I have been working on an Autoencoder and I have a problem with the MaxPooling outputs: if the input size is odd (put
20x11), the output will be
10x5. So, when I want to recover the original size performing the deconvolution I get
20x10, but I need
Mi idea is to put a Linear layer at the output of the Decoder to adjust the size, but I don’t know if it can negatively affect the learning of the model.
My question is: Is there any way to achieve the desired output size without adding a Linear layer? Like setting some parameter of the Conv2d, MaxPool or ConvTranspose2d layers or something like that
Thank you very much!
I believe there is a way to give the desired output size, to the ConvTranspose2d function. However, you need to play with the Kernel and Stride parameters, to make sure your input size to the function can be shaped to the output size you want. Also, you may want to look into how this helps your downstream task.

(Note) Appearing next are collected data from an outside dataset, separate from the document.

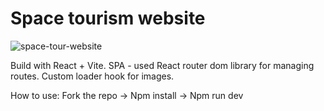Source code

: # Space tourism website

![space-tour-website](https://github.com/JakeMa4o/space-tourism-website/assets/83866905/2784b95d-310c-4613-aa5e-7074e8c32be7)



Build with React + Vite. SPA - used React router dom library for managing routes. Custom loader hook for images. 

How to use: Fork the repo -> Npm install -> Npm run dev
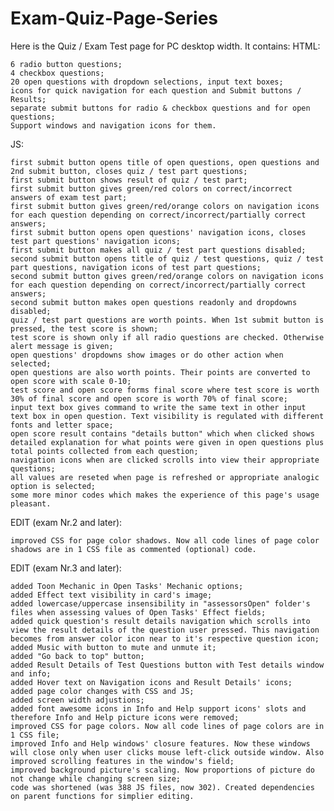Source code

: # Exam-Quiz-Page-Series

Here is the Quiz / Exam Test page for PC desktop width. It contains: HTML:

    6 radio button questions;
    4 checkbox questions;
    20 open questions with dropdown selections, input text boxes;
    icons for quick navigation for each question and Submit buttons / Results;
    separate submit buttons for radio & checkbox questions and for open questions;
    Support windows and navigation icons for them.

JS:

    first submit button opens title of open questions, open questions and 2nd submit button, closes quiz / test part questions;
    first submit button shows result of quiz / test part;
    first submit button gives green/red colors on correct/incorrect answers of exam test part;
    first submit button gives green/red/orange colors on navigation icons for each question depending on correct/incorrect/partially correct answers;
    first submit button opens open questions' navigation icons, closes test part questions' navigation icons;
    first submit button makes all quiz / test part questions disabled;
    second submit button opens title of quiz / test questions, quiz / test part questions, navigation icons of test part questions;
    second submit button gives green/red/orange colors on navigation icons for each question depending on correct/incorrect/partially correct answers;
    second submit button makes open questions readonly and dropdowns disabled;
    quiz / test part questions are worth points. When 1st submit button is pressed, the test score is shown;
    test score is shown only if all radio questions are checked. Otherwise alert message is given;
    open questions' dropdowns show images or do other action when selected;
    open questions are also worth points. Their points are converted to open score with scale 0-10;
    test score and open score forms final score where test score is worth 30% of final score and open score is worth 70% of final score; 
    input text box gives command to write the same text in other input text box in open question. Text visibility is regulated with different fonts and letter space;
    open score result contains "details button" which when clicked shows detailed explanation for what points were given in open questions plus total points collected from each question;
    navigation icons when are clicked scrolls into view their appropriate questions;
    all values are reseted when page is refreshed or appropriate analogic option is selected;
    some more minor codes which makes the experience of this page's usage pleasant.
    
    
EDIT (exam Nr.2 and later):

    improved CSS for page color shadows. Now all code lines of page color shadows are in 1 CSS file as commented (optional) code.


EDIT (exam Nr.3 and later):

    added Toon Mechanic in Open Tasks' Mechanic options;
    added Effect text visibility in card's image; 
    added lowercase/uppercase insensibility in "assessorsOpen" folder's files when assessing values of Open Tasks' Effect fields;
    added quick question's result details navigation which scrolls into view the result details of the question user pressed. This navigation becomes from answer color icon near to it's respective question icon;
    added Music with button to mute and unmute it;
    added "Go back to top" button;
    added Result Details of Test Questions button with Test details window and info;
    added Hover text on Navigation icons and Result Details' icons;
    added page color changes with CSS and JS;
    added screen width adjustions;
    added font awesome icons in Info and Help support icons' slots and therefore Info and Help picture icons were removed;
    improved CSS for page colors. Now all code lines of page colors are in 1 CSS file;
    improved Info and Help windows' closure features. Now these windows will close only when user clicks mouse left-click outside window. Also improved scrolling features in the window's field;
    improved background picture's scaling. Now proportions of picture do not change while changing screen size;
    code was shortened (was 388 JS files, now 302). Created dependencies on parent functions for simplier editing.
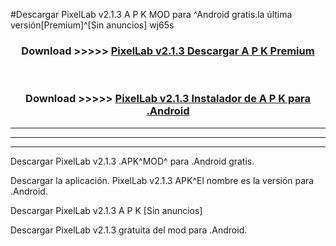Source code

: #Descargar PixelLab v2.1.3 A P K MOD para ^Android gratis.la última versión[Premium]^[Sin anuncios] wj65s



<div align="center">
<h3>Download >>>>> <a href="https://es-web.web.app/?es= PixelLab v2.1.3">PixelLab v2.1.3 Descargar A P K Premium</a></h3><br>

<h3>Download >>>>> <a href="https://es-web.web.app/?es= PixelLab v2.1.3">PixelLab v2.1.3 Instalador de A P K para .Android</a></h3>
</div>


----------------------------------------------------------

----------------------------------------------------------

----------------------------------------------------------

Descargar PixelLab v2.1.3 .APK^MOD^ para .Android gratis.

Descargar la aplicación. PixelLab v2.1.3 APK^El nombre es la versión para .Android.

Descargar PixelLab v2.1.3 A P K [Sin anuncios]

Descargar PixelLab v2.1.3 gratuita del mod para .Android.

input = torch.randn(1, 16, 11, 11)
upsample = nn.ConvTranspose2d(16, 16, kernel_size=4, stride=2, padding=1)
mPool = nn.MaxPool2d((2, 2), stride=(2, 2))
print('Input Shape: ', input.shape)
input1 = mPool(input)
print('Shape after Max Pool: ', input1.shape)
output = upsample(input1)
print('Shape after upsample: ', output.size())
output = upsample(input1, output_size=input.size())
print('Shape after upsample, giving input size: ', output.size())
Thank you very much, this is very useful!